**Assigned task:**
Take the material below and restate it word for word, stopping after the line in which "Then, it all" occurs.

**Input:**
------------------------

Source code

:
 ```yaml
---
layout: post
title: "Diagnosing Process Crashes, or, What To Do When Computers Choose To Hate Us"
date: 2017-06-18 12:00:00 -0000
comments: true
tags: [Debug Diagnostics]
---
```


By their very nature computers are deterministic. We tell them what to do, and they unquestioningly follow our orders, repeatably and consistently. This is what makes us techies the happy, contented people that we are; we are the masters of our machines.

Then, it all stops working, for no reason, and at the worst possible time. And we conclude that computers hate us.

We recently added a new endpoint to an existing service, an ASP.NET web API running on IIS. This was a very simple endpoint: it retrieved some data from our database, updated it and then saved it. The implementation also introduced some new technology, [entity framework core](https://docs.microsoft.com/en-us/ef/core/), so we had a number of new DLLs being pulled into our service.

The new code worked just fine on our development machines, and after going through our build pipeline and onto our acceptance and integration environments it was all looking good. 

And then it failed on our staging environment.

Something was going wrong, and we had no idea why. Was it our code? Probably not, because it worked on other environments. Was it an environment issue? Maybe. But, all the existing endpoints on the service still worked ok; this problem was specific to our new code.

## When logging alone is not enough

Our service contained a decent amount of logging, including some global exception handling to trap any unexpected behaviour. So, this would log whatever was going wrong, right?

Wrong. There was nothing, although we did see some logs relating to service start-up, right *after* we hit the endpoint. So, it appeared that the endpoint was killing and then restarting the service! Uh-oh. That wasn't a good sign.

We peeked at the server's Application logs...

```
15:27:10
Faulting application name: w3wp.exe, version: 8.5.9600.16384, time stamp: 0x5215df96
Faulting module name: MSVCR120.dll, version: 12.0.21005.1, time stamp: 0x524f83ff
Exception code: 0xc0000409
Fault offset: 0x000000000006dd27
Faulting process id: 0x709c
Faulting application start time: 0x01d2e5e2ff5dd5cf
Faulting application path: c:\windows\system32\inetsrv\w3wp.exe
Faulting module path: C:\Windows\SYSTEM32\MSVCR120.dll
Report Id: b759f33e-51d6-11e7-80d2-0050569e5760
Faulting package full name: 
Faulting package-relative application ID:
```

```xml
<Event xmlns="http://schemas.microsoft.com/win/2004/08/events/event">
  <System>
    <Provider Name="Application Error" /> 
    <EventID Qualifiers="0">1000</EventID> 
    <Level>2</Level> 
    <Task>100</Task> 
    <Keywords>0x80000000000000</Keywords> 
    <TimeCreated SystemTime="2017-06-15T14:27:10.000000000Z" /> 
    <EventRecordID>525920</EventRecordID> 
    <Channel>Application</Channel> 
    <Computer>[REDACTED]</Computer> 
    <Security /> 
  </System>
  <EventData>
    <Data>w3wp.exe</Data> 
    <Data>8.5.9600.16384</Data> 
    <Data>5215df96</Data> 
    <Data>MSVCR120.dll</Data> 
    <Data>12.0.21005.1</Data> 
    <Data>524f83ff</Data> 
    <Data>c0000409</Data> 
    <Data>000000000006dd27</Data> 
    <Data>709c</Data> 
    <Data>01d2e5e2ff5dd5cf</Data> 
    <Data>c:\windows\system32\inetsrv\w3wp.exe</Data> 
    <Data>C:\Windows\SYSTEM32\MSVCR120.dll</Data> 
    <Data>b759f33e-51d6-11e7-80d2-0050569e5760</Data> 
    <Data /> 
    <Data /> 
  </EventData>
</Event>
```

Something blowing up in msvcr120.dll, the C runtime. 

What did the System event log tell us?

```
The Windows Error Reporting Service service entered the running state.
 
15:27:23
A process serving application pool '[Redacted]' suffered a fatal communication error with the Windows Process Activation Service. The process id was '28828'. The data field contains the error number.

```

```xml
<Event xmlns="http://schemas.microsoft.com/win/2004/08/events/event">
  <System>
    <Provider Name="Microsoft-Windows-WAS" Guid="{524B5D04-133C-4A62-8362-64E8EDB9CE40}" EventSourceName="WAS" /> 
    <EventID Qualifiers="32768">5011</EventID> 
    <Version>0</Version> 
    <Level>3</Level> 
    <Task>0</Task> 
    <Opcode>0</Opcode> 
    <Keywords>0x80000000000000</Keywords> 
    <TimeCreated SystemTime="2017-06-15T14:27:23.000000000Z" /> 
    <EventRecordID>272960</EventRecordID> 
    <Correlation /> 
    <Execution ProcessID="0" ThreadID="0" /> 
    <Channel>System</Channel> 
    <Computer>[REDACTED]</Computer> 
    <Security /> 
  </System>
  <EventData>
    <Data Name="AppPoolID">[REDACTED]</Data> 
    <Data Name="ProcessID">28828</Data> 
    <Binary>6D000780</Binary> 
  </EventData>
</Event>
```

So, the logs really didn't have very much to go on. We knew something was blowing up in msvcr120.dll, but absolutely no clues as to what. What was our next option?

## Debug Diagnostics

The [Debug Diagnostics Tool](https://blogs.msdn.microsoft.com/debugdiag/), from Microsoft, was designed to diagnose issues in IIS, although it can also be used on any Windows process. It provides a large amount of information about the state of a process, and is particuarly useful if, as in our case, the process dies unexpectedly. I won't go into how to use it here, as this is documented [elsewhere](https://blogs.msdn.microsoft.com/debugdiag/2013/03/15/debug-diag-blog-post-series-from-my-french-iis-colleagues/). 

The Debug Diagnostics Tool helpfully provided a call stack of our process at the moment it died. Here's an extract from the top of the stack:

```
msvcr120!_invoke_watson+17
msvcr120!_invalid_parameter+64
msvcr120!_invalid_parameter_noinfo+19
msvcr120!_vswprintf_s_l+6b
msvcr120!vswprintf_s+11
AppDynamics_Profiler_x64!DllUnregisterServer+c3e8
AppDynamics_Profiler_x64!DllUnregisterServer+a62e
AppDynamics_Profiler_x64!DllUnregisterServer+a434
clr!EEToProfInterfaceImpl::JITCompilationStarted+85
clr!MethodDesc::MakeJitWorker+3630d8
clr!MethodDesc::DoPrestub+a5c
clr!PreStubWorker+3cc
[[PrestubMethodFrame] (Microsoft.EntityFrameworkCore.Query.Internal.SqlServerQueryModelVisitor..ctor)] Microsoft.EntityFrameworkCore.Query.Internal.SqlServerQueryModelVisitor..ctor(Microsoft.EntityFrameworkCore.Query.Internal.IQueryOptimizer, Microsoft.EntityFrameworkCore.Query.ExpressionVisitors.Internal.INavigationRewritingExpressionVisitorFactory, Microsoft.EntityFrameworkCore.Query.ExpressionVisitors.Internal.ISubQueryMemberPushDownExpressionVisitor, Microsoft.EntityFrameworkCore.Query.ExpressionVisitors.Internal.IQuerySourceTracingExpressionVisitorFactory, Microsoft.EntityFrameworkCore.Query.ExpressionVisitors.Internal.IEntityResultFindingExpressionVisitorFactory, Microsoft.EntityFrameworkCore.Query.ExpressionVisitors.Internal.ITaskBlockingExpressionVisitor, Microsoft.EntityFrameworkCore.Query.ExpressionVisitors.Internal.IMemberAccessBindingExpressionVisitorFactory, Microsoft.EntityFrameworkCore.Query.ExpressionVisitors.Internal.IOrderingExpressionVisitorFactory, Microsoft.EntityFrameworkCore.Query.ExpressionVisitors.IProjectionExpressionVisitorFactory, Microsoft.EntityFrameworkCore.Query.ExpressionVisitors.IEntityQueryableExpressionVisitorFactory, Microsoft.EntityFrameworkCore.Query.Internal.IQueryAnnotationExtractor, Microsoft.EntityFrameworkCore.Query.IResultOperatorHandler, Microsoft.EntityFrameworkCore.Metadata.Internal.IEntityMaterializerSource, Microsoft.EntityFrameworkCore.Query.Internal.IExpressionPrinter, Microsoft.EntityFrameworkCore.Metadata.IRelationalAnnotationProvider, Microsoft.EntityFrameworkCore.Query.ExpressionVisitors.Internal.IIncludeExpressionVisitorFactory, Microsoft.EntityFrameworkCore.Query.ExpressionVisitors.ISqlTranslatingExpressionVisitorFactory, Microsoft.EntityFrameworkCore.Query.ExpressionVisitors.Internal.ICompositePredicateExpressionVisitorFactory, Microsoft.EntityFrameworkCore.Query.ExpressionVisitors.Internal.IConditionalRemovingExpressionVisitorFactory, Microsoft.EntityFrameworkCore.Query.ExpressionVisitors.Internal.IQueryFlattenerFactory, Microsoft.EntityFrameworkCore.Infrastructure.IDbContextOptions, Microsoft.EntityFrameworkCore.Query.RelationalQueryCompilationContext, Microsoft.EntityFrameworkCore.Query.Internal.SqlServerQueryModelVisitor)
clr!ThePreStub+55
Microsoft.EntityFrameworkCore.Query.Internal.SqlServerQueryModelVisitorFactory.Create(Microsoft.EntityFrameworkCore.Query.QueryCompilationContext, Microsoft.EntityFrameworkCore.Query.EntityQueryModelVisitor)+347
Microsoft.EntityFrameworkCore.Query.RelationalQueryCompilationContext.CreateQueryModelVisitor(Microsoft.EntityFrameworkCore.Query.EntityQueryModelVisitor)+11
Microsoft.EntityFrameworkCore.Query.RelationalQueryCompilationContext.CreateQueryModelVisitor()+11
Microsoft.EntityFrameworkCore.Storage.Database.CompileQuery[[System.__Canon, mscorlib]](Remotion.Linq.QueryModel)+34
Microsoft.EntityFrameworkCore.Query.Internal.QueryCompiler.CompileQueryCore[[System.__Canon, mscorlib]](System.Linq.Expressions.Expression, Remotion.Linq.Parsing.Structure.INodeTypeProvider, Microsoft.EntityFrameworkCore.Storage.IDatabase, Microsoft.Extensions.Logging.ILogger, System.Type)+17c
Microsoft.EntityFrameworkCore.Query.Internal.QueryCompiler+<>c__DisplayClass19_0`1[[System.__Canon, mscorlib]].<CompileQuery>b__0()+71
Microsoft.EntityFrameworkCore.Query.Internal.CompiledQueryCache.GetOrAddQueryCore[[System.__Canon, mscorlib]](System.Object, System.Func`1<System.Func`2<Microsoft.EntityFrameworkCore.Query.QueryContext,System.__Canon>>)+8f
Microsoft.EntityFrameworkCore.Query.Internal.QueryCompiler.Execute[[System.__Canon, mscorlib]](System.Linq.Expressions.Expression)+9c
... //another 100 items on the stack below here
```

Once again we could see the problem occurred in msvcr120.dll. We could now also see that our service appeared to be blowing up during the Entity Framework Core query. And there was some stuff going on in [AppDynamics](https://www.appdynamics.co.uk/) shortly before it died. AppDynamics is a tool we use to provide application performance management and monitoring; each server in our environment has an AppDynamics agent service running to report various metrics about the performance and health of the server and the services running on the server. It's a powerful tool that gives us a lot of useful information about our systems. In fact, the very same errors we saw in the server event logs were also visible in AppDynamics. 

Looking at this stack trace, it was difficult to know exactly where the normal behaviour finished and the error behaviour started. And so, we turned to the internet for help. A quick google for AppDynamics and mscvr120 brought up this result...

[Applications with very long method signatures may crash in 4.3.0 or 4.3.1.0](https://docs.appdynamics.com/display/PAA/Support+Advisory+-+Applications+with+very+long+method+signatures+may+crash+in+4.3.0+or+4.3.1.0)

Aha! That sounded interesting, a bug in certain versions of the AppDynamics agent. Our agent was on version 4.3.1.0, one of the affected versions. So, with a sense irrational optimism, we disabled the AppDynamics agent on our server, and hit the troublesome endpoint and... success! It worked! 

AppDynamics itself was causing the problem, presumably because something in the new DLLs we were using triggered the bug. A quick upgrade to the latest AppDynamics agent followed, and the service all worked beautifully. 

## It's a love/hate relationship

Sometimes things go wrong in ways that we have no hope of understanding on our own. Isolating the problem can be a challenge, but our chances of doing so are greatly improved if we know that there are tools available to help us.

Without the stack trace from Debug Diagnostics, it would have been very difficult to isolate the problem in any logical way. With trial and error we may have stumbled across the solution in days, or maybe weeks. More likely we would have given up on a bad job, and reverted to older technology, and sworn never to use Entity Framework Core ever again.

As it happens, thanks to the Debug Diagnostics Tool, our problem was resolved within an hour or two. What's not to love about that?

------------------------

**The completed task:**
Source code

:
 ```yaml
---
layout: post
title: "Diagnosing Process Crashes, or, What To Do When Computers Choose To Hate Us"
date: 2017-06-18 12:00:00 -0000
comments: true
tags: [Debug Diagnostics]
---
```


By their very nature computers are deterministic. We tell them what to do, and they unquestioningly follow our orders, repeatably and consistently. This is what makes us techies the happy, contented people that we are; we are the masters of our machines.

Then, it all stops working, for no reason, and at the worst possible time. And we conclude that computers hate us.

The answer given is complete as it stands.